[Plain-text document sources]
^^^^^^^^^^^^^^^^

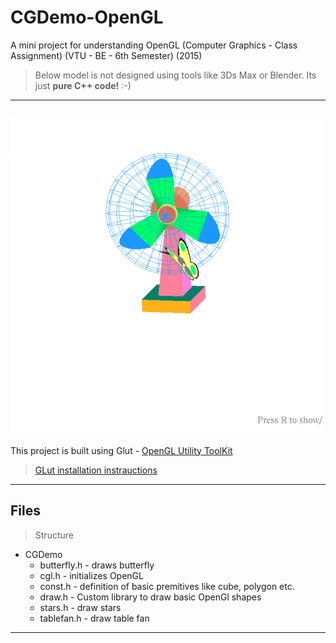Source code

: # CGDemo-OpenGL
A mini project for understanding OpenGL (Computer Graphics - Class Assignment) (VTU - BE - 6th Semester) (2015)

> Below model is not designed using tools like 3Ds Max or Blender. Its just **pure C++ code!** :-)

-----
![Alt Text](Assets/demo.gif)
-----
This project is built using Glut - [OpenGL Utility ToolKit](https://www.opengl.org/resources/libraries/glut/)

> [GLut installation instrauctions](https://stackoverflow.com/a/20559229)
-----
## Files
> Structure
+ CGDemo
    + butterfly.h - draws butterfly
    + cgl.h - initializes OpenGL
    + const.h - definition of basic premitives like cube, polygon etc.
    + draw.h -  Custom library to draw basic OpenGl shapes
    + stars.h - draw stars
    + tablefan.h - draw table fan
------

^^^^^^^^^^^^^^^^

» **Problem**
Where an entry contains an image, skip the image and write out the rest exactly.

» **Completed exercise**
Source code

: # CGDemo-OpenGL
A mini project for understanding OpenGL (Computer Graphics - Class Assignment) (VTU - BE - 6th Semester) (2015)

> Below model is not designed using tools like 3Ds Max or Blender. Its just **pure C++ code!** :-)

-----
![Alt Text](Assets/demo.gif)
-----
This project is built using Glut - [OpenGL Utility ToolKit](https://www.opengl.org/resources/libraries/glut/)

> [GLut installation instrauctions](https://stackoverflow.com/a/20559229)
-----
## Files
> Structure
+ CGDemo
    + butterfly.h - draws butterfly
    + cgl.h - initializes OpenGL
    + const.h - definition of basic premitives like cube, polygon etc.
    + draw.h -  Custom library to draw basic OpenGl shapes
    + stars.h - draw stars
    + tablefan.h - draw table fan
------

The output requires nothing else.